Selon elle, il est « regrettable que l’Allemagne tergiverse » dans les négociations réalisées au sein de l’UE. La ministre française ne précise pas que, pour avoir gain de cause au sujet du nucléaire, la France a bloqué durant plusieurs semaines la finalisation de la directive RED III. Ce blocage lui a d’ailleurs valu d’être exclue de la dernière réunion des « Amis du renouvelable » à laquelle elle comptait participer.
Agnès Pannier-Runacher critique surtout les projets allemands de construction de nouvelles centrales à gaz pour compenser l’intermittence de production de l’électricité verte. « Le gaz est une énergie fossile », a-t-elle rappelé. Son recours « pose un problème de crédibilité dans la lutte contre le changement climatique » et en faveur de la transition écologique. Difficile de donner tort à la ministre française sur ce point.
Toutefois, il est aussi utile de rappeler que l’électricité renouvelable en Allemagne :
- représentait 48,3 % de son bouquet énergétique en 2022 ;
- doit s’élever à 80 % d’ici 2030, d’après les objectifs fixés par le gouvernement dirigé par Olaf Scholz.

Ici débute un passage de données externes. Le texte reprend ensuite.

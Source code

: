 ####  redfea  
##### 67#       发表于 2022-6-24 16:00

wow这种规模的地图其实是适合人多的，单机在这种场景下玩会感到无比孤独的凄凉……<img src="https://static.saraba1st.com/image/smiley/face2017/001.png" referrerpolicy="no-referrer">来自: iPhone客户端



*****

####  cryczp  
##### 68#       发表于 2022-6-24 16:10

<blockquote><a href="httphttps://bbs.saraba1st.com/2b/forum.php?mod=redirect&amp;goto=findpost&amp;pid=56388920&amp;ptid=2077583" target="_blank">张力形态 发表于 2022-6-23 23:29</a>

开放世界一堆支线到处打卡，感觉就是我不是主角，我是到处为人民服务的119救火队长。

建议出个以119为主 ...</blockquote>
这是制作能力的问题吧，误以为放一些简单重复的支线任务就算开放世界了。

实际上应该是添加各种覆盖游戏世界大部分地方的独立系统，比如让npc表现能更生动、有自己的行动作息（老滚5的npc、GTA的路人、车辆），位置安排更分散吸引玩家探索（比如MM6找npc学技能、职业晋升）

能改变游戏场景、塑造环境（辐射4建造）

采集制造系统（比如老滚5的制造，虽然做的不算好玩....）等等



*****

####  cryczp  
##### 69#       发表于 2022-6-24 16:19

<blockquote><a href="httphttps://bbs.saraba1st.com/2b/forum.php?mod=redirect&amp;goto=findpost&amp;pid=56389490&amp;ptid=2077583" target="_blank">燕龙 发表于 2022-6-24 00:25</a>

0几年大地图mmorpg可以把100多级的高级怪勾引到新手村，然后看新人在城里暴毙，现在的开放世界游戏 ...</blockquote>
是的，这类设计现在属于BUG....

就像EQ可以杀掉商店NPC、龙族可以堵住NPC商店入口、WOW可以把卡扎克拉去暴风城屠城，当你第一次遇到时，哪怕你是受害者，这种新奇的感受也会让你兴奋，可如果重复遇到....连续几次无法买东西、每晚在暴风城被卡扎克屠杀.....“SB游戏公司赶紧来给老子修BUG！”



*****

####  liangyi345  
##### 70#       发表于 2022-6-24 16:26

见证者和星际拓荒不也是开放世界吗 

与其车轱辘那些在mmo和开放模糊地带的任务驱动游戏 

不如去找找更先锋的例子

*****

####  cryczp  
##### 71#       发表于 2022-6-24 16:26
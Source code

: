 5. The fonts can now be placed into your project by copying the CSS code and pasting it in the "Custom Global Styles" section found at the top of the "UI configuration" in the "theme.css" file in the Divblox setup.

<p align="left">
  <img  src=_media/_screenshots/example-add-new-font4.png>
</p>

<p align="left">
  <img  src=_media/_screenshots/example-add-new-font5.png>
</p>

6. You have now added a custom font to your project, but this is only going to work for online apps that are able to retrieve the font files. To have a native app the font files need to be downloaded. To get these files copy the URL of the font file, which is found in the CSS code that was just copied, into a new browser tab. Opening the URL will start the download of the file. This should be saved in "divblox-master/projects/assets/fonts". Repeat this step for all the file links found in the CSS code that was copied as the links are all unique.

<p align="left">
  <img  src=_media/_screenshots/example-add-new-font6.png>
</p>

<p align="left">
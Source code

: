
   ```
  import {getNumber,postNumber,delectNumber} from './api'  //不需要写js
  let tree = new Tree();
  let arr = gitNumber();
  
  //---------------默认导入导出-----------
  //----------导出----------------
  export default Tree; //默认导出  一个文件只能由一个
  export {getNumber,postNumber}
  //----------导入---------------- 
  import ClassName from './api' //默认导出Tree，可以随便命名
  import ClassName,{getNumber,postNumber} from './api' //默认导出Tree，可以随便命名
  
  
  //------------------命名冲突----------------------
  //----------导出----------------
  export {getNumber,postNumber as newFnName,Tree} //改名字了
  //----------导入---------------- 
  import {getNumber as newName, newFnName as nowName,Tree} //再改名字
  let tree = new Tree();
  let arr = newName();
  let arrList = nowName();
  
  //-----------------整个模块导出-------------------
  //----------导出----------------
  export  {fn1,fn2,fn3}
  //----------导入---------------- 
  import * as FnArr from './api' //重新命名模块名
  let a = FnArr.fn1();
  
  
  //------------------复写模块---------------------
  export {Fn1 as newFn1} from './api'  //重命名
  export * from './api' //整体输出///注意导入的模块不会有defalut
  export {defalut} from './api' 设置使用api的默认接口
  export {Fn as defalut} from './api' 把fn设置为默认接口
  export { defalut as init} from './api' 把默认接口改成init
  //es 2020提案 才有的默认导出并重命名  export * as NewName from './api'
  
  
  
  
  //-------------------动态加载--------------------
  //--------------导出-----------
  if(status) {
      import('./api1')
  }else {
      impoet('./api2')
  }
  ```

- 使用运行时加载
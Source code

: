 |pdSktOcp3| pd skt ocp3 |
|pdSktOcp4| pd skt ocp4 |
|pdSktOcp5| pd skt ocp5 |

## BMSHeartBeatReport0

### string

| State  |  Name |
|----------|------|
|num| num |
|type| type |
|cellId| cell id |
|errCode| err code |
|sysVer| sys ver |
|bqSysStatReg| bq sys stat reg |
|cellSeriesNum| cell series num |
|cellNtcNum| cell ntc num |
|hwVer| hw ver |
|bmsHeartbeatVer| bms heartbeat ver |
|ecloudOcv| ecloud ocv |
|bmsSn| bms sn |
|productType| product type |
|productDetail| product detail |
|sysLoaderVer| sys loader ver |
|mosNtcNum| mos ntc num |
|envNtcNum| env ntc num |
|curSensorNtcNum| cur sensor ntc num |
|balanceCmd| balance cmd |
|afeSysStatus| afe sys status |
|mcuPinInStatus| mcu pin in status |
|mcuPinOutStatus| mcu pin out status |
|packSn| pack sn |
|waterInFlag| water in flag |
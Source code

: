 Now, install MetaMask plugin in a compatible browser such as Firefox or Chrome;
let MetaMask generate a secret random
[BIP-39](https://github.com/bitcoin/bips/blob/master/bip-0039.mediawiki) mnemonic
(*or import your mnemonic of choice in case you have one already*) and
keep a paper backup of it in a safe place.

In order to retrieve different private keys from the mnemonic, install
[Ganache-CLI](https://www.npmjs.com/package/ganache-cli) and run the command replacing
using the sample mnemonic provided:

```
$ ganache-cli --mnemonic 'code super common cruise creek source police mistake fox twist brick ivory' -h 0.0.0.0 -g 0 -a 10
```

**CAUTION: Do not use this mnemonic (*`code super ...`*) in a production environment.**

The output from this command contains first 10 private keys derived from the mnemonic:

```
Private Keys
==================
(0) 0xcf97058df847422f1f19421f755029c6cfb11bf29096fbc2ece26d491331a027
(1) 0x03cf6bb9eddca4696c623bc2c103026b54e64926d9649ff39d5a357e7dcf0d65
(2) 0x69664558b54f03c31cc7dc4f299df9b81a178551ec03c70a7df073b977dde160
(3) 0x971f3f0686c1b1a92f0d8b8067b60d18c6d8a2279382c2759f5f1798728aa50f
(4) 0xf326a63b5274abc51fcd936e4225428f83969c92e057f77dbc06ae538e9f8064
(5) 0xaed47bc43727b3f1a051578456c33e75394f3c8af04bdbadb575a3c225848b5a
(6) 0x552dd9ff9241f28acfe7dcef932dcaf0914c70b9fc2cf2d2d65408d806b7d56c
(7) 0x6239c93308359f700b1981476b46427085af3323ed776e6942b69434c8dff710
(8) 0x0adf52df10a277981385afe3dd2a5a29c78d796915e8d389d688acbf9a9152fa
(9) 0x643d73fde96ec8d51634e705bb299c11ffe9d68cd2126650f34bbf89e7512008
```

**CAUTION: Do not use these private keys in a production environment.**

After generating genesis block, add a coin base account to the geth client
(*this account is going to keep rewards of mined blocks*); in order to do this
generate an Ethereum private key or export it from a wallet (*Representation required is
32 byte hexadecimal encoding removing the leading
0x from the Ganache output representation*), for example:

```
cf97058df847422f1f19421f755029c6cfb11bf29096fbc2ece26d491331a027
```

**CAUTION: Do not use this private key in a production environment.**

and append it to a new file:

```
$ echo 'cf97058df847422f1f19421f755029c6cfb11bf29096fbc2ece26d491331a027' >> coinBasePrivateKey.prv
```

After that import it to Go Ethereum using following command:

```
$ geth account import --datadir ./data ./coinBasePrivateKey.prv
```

Dans tous les cas, il est certain que compenser un manque de production renouvelable par de l’énergie fossile, tout en s’opposant au nucléaire, est contradictoire. Pour vous, la réalisation d’une réelle transition énergétique est un enjeu majeur ? Savez-vous qu’il est aussi possible, en tant que consommateur, d’agir en ce sens ? Vous pouvez, par exemple, choisir de changer de contrat afin d’opter en faveur d’une offre d’électricité et/ou de gaz renouvelable. Pour vous y aider, le Comparateur Énergie de Choisir.com est à votre disposition ! Grâce à lui, trouvez rapidement et facilement tout ce qu’il y a à savoir sur de nombreux fournisseurs du marché. Vous aurez alors toutes les informations pour faire un choix qui vous conviendra et qui sera en même temps bénéfique pour la planète !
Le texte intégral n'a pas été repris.